Breakfast is a sacrament we make again every morning.

Love is a ritual written in espresso shots and warm scones and the quiet way a man checks the back door one more time for no reason except that he promised someone once that he would.

Later, when the boys finally surrender and we lay them in their ship-berth bed, when Isla drapes her new napkin rose on the nightstand beside her book and whispers goodnight to the llama, when the oven cools and the windows go clear and the ridge leans in to listen, I stand in the doorway and let the day settle on my shoulders like a blanket. “Tomorrow?” Marisa says behind me, voice sleepy and bright.

“Tomorrow,” I say, and I mean all of it.

EPILOGUE: LUCA

A FEW YEARS LATER

Gabe wakes up first because he says his brain is faster.

I say it is because he is a grumpy oatmeal monster who hears the spoon in his sleep.

“I am not a grumpy oatmeal monster,” Gabe says from the top bunk in his serious voice. “I am a morning scientist.”

“Scientists love oatmeal,” I say back from the bottom bunk. “And arguing.”
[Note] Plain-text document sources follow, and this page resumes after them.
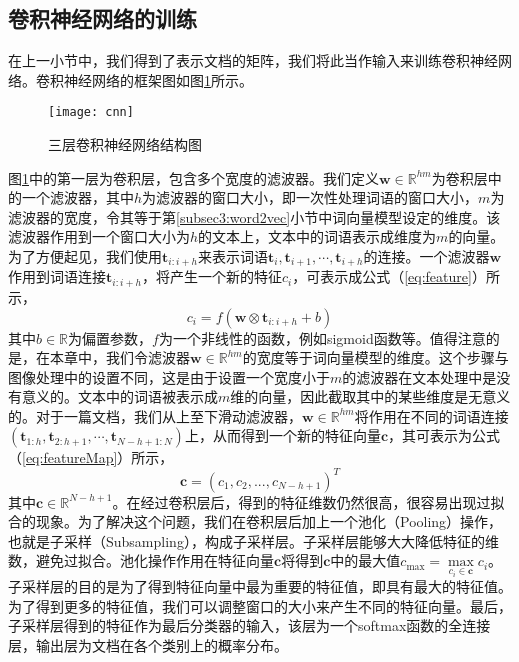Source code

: \subsection{卷积神经网络的训练}
\label{subsec3:cnnTraining}
在上一小节中，我们得到了表示文档的矩阵，我们将此当作输入来训练卷积神经网络。卷积神经网络的框架图如图\ref{fig:cnn}所示。

\begin{figure}[!htbp]
  \centering
  \texttt{[image: cnn]}
  \caption{三层卷积神经网络结构图}
  \label{fig:cnn}
\end{figure}

图\ref{fig:cnn}中的第一层为卷积层，包含多个宽度的滤波器。我们定义$\mathbf{w} \in \mathbb{R}^{hm}$为卷积层中的一个滤波器，其中$h$为滤波器的窗口大小，即一次性处理词语的窗口大小，$m$为滤波器的宽度，令其等于第\ref{subsec3:word2vec}小节中词向量模型设定的维度。该滤波器作用到一个窗口大小为$h$的文本上，文本中的词语表示成维度为$m$的向量。为了方便起见，我们使用$\mathbf{t}_{i:i+h}$来表示词语$\mathbf{t}_i, \mathbf{t}_{i+1}, \cdots, \mathbf{t}_{i+h}$的连接。一个滤波器$\mathbf{w}$作用到词语连接$\mathbf{t}_{i:i+h}$，将产生一个新的特征$c_i$，可表示成公式（\ref{eq:feature}）所示，
\begin{equation}
\label{eq:feature}
	c_i=f(\mathbf{w} \otimes \mathbf{t}_{i:i+h} + b)
\end{equation}
其中$b \in \mathbb{R}$为偏置参数，$f$为一个非线性的函数，例如sigmoid函数等。值得注意的是，在本章中，我们令滤波器$\mathbf{w} \in \mathbb{R}^{hm}$的宽度等于词向量模型的维度。这个步骤与图像处理中的设置不同，这是由于设置一个宽度小于$m$的滤波器在文本处理中是没有意义的。文本中的词语被表示成$m$维的向量，因此截取其中的某些维度是无意义的。对于一篇文档，我们从上至下滑动滤波器，$\mathbf{w} \in \mathbb{R}^{hm}$将作用在不同的词语连接$(\mathbf{t}_{1:h}, \mathbf{t}_{2:h + 1}, \cdots, \mathbf{t}_{N - h + 1:N})$上，从而得到一个新的特征向量$\mathbf{c}$，其可表示为公式（\ref{eq:featureMap}）所示，
\begin{equation}
\label{eq:featureMap}
	\mathbf{c}  = ({c_1},{c_2},...,{c_{N - h + 1}})^T
\end{equation}
其中$\mathbf{c} \in \mathbb{R}^{N-h+1}$。在经过卷积层后，得到的特征维数仍然很高，很容易出现过拟合的现象。为了解决这个问题，我们在卷积层后加上一个池化（Pooling）操作，也就是子采样（Subsampling），构成子采样层。子采样层能够大大降低特征的维数，避免过拟合。池化操作作用在特征向量$\mathbf{c}$将得到$\mathbf{c}$中的最大值$c_{\max} = \max\limits_{c_i \in \mathbf{c}} c_i$。子采样层的目的是为了得到特征向量中最为重要的特征值，即具有最大的特征值。为了得到更多的特征值，我们可以调整窗口的大小来产生不同的特征向量。最后，子采样层得到的特征作为最后分类器的输入，该层为一个softmax函数的全连接层，输出层为文档在各个类别上的概率分布。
We argue for five whole minutes about whether oatmeal needs raisins to be legally oatmeal.

Then we stop at the same time because we remember what day it is.

“Bakery Day,” we whisper together, and it feels like lighting a candle.

We jump.

The floor thumps.

The dog, who is named Churro even though he was almost named Motorcycle, lifts his head and gives us the kind of look that means do not run in the hall unless you are bringing me toast.

We do not bring him toast.

We bring him pats, which he accepts like toast.

Our matching aprons hang on the hook, small and perfect, with tiny motorcycles on the pockets and a smear of old icing that never wanted to leave.

We tie the strings in front because Mama taught us the double-knot that only unknots if you tell it a secret.

We whisper our secret into the bows: Please let there be frosting before breakfast.

Mama is already downstairs singing in Italian.